# [Work instructions]
Repeat the data in full and exactly. Leave the pictures out.
:: Data extract ::
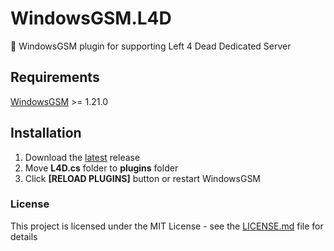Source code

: # WindowsGSM.L4D
🧩 WindowsGSM plugin for supporting Left 4 Dead Dedicated Server 

## Requirements
[WindowsGSM](https://github.com/WindowsGSM/WindowsGSM) >= 1.21.0

## Installation
1. Download the [latest](https://github.com/DevVault/WindowsGSM.L4D/releases/latest) release
1. Move **L4D.cs** folder to **plugins** folder
1. Click **[RELOAD PLUGINS]** button or restart WindowsGSM

### License
This project is licensed under the MIT License - see the [LICENSE.md](https://github.com/DevVault/WindowsGSM.L4D/blob/master/LICENSE) file for details
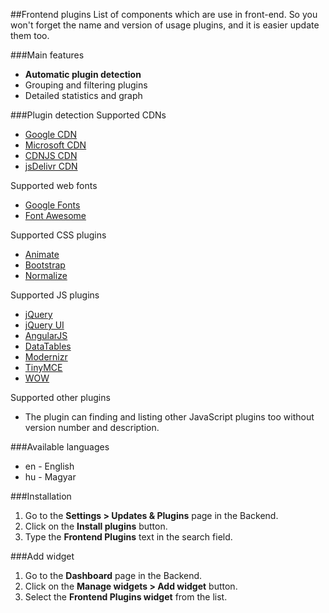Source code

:##Frontend plugins
List of components which are use in front-end. So you won't forget the name and version of usage plugins, and it is easier update them too.

###Main features
* __Automatic plugin detection__
* Grouping and filtering plugins
* Detailed statistics and graph

###Plugin detection
Supported CDNs
* [Google CDN](https://developers.google.com/speed/libraries)
* [Microsoft CDN](https://www.asp.net)
* [CDNJS CDN](https://cdnjs.com)
* [jsDelivr CDN](https://www.jsdelivr.com)

Supported web fonts
* [Google Fonts](https://www.google.com/fonts)
* [Font Awesome](http://fontawesome.io/icons)

Supported CSS plugins
* [Animate](https://daneden.github.io/animate.css)
* [Bootstrap](http://getbootstrap.com)
* [Normalize](https://necolas.github.io/normalize.css)

Supported JS plugins
* [jQuery](http://jquery.com)
* [jQuery UI](http://jqueryui.com)
* [AngularJS](https://angularjs.org)
* [DataTables](https://datatables.net)
* [Modernizr](https://modernizr.com)
* [TinyMCE](https://www.tinymce.com)
* [WOW](http://mynameismatthieu.com/WOW)

Supported other plugins
* The plugin can finding and listing other JavaScript plugins too without version number and description.

###Available languages
* en - English
* hu - Magyar

###Installation
1. Go to the __Settings > Updates & Plugins__ page in the Backend.
1. Click on the __Install plugins__ button.
1. Type the __Frontend Plugins__ text in the search field.

###Add widget
1. Go to the __Dashboard__ page in the Backend.
1. Click on the __Manage widgets > Add widget__ button.
1. Select the __Frontend Plugins widget__ from the list.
:::
# [Response]
Source code

: # WindowsGSM.L4D
🧩 WindowsGSM plugin for supporting Left 4 Dead Dedicated Server 

## Requirements
[WindowsGSM](https://github.com/WindowsGSM/WindowsGSM) >= 1.21.0

## Installation
1. Download the [latest](https://github.com/DevVault/WindowsGSM.L4D/releases/latest) release
1. Move **L4D.cs** folder to **plugins** folder
1. Click **[RELOAD PLUGINS]** button or restart WindowsGSM

### License
This project is licensed under the MIT License - see the [LICENSE.md](https://github.com/DevVault/WindowsGSM.L4D/blob/master/LICENSE) file for details
Source code

:##Frontend plugins
List of components which are use in front-end. So you won't forget the name and version of usage plugins, and it is easier update them too.

###Main features
* __Automatic plugin detection__
* Grouping and filtering plugins
* Detailed statistics and graph

###Plugin detection
Supported CDNs
* [Google CDN](https://developers.google.com/speed/libraries)
* [Microsoft CDN](https://www.asp.net)
* [CDNJS CDN](https://cdnjs.com)
* [jsDelivr CDN](https://www.jsdelivr.com)

Supported web fonts
* [Google Fonts](https://www.google.com/fonts)
* [Font Awesome](http://fontawesome.io/icons)

Supported CSS plugins
* [Animate](https://daneden.github.io/animate.css)
* [Bootstrap](http://getbootstrap.com)
* [Normalize](https://necolas.github.io/normalize.css)

Supported JS plugins
* [jQuery](http://jquery.com)
* [jQuery UI](http://jqueryui.com)
* [AngularJS](https://angularjs.org)
* [DataTables](https://datatables.net)
* [Modernizr](https://modernizr.com)
* [TinyMCE](https://www.tinymce.com)
* [WOW](http://mynameismatthieu.com/WOW)

Supported other plugins
* The plugin can finding and listing other JavaScript plugins too without version number and description.

###Available languages
* en - English
* hu - Magyar

###Installation
1. Go to the __Settings > Updates & Plugins__ page in the Backend.
1. Click on the __Install plugins__ button.
1. Type the __Frontend Plugins__ text in the search field.

###Add widget
1. Go to the __Dashboard__ page in the Backend.
1. Click on the __Manage widgets > Add widget__ button.
1. Select the __Frontend Plugins widget__ from the list.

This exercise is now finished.